Return the lines below that carry the word "card".

Data entries:
---

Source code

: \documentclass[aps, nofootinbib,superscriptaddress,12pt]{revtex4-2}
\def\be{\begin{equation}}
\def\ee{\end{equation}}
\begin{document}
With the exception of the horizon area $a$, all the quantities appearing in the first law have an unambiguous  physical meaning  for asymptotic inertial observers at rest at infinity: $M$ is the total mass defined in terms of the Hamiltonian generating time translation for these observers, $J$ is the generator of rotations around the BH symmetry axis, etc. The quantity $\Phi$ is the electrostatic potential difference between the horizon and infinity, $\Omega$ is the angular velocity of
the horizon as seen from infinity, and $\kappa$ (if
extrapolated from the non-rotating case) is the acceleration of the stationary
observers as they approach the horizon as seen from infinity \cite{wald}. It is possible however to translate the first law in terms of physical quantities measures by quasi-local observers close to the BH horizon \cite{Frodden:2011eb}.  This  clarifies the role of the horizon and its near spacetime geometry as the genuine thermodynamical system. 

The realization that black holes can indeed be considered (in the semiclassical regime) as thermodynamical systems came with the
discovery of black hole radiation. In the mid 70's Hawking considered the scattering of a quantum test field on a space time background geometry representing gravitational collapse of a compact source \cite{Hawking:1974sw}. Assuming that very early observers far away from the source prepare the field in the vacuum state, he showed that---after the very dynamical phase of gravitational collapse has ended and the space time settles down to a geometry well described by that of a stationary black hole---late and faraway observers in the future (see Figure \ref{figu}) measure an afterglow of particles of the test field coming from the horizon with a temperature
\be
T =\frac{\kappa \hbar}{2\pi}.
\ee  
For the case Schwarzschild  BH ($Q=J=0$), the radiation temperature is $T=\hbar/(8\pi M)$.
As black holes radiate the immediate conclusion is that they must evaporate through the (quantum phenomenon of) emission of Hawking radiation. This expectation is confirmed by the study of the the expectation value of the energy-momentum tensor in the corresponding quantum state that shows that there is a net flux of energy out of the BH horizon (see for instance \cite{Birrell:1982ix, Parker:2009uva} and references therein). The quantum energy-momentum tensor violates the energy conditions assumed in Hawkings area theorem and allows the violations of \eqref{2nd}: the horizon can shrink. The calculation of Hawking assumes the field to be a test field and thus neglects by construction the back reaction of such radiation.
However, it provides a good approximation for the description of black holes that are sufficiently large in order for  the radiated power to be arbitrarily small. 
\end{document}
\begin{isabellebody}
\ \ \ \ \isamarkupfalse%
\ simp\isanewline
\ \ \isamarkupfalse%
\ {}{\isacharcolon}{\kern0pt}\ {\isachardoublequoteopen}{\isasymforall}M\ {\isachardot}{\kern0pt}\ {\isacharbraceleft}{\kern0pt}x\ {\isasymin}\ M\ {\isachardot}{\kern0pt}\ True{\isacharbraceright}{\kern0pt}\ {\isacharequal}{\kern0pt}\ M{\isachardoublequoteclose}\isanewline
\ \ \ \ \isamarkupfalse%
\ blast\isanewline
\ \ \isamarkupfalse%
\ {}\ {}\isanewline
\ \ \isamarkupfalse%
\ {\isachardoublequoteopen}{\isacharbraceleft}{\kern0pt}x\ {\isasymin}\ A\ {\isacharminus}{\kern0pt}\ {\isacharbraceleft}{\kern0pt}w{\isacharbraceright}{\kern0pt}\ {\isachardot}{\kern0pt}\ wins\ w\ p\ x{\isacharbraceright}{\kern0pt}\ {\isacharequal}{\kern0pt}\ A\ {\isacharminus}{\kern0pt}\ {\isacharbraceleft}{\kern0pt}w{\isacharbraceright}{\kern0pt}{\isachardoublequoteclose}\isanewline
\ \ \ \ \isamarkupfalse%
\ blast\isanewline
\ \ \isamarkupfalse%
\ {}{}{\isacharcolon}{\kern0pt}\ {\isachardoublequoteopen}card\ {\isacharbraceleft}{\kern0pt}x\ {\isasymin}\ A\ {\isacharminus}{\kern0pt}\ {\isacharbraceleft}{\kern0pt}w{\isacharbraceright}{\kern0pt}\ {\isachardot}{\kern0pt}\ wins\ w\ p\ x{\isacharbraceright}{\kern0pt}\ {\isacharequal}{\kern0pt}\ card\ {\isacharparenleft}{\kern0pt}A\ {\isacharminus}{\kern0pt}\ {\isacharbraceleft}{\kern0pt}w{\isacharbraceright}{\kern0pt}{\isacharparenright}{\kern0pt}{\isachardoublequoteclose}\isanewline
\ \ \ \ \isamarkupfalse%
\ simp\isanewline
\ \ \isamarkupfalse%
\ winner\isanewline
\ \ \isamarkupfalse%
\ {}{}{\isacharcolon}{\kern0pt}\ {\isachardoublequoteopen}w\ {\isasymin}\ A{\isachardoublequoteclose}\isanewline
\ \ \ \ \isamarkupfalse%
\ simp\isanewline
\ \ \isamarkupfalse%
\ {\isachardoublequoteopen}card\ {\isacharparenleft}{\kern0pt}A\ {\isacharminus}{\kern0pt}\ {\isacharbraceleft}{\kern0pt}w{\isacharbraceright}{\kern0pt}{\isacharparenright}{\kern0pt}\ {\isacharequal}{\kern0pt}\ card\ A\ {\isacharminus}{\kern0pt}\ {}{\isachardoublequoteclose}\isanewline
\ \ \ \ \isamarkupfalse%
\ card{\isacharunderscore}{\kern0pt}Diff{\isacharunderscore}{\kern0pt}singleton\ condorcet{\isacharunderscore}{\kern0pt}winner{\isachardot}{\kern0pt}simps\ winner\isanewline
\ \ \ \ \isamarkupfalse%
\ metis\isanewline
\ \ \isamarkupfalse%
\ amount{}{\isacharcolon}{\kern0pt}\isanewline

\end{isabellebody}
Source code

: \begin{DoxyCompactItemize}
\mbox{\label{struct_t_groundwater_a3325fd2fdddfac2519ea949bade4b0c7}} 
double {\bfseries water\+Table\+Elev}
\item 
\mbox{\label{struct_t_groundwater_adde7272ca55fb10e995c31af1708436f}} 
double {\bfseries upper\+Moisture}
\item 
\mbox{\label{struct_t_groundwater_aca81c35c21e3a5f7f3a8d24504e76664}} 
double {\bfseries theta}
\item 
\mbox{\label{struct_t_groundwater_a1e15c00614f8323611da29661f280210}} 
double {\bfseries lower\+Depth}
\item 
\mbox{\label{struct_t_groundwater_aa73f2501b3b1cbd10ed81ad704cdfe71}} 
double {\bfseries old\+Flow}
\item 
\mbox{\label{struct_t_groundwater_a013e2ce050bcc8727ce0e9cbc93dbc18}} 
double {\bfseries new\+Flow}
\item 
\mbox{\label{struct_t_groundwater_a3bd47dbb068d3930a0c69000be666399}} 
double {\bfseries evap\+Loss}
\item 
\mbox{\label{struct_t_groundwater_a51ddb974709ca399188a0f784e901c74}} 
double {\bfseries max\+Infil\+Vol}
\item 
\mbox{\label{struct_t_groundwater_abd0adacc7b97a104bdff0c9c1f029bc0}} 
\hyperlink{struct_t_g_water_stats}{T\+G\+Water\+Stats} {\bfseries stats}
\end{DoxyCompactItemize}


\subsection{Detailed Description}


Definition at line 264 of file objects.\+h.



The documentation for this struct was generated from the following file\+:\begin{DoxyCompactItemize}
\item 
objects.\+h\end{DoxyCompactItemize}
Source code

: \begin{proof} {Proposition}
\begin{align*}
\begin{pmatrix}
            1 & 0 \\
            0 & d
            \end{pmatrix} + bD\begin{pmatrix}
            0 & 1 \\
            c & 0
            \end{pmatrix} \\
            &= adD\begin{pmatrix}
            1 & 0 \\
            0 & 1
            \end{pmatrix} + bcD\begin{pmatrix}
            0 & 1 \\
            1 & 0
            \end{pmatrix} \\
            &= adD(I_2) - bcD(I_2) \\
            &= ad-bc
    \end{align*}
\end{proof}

---

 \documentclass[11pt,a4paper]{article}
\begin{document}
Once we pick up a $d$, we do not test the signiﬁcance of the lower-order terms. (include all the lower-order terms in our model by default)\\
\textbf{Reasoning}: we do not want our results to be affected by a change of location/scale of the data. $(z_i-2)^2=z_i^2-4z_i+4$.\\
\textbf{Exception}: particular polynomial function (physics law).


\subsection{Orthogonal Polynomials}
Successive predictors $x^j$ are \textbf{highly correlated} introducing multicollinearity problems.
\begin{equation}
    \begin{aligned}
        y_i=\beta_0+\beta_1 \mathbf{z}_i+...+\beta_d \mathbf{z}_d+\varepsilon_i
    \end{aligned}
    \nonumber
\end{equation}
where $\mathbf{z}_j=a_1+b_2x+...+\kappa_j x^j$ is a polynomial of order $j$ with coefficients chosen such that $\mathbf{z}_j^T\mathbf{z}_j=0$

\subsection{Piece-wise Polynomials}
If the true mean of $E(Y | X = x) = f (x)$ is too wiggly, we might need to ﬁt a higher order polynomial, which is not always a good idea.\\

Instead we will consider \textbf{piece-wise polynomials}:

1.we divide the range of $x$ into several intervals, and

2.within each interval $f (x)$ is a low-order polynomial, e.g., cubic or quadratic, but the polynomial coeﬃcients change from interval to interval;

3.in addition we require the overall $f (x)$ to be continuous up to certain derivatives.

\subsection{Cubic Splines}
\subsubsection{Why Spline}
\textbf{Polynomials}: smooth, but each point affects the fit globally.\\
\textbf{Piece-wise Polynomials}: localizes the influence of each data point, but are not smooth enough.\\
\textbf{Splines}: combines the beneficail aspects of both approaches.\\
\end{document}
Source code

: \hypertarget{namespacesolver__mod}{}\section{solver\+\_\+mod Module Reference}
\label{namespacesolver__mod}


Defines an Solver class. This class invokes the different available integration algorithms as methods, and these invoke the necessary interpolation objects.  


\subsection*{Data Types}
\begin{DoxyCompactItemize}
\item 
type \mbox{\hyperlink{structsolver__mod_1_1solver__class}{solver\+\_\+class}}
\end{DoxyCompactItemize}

---

**Output:**
\ {}{}{\isacharcolon}{\kern0pt}\ {\isachardoublequoteopen}card\ {\isacharbraceleft}{\kern0pt}x\ {\isasymin}\ A\ {\isacharminus}{\kern0pt}\ {\isacharbraceleft}{\kern0pt}w{\isacharbraceright}{\kern0pt}\ {\isachardot}{\kern0pt}\ wins\ w\ p\ x{\isacharbraceright}{\kern0pt}\ {\isacharequal}{\kern0pt}\ card\ {\isacharparenleft}{\kern0pt}A\ {\isacharminus}{\kern0pt}\ {\isacharbraceleft}{\kern0pt}w{\isacharbraceright}{\kern0pt}{\isacharparenright}{\kern0pt}{\isachardoublequoteclose}\isanewline
\ {\isachardoublequoteopen}card\ {\isacharparenleft}{\kern0pt}A\ {\isacharminus}{\kern0pt}\ {\isacharbraceleft}{\kern0pt}w{\isacharbraceright}{\kern0pt}{\isacharparenright}{\kern0pt}\ {\isacharequal}{\kern0pt}\ card\ A\ {\isacharminus}{\kern0pt}\ {}{\isachardoublequoteclose}\isanewline
\ card{\isacharunderscore}{\kern0pt}Diff{\isacharunderscore}{\kern0pt}singleton\ condorcet{\isacharunderscore}{\kern0pt}winner{\isachardot}{\kern0pt}simps\ winner\isanewline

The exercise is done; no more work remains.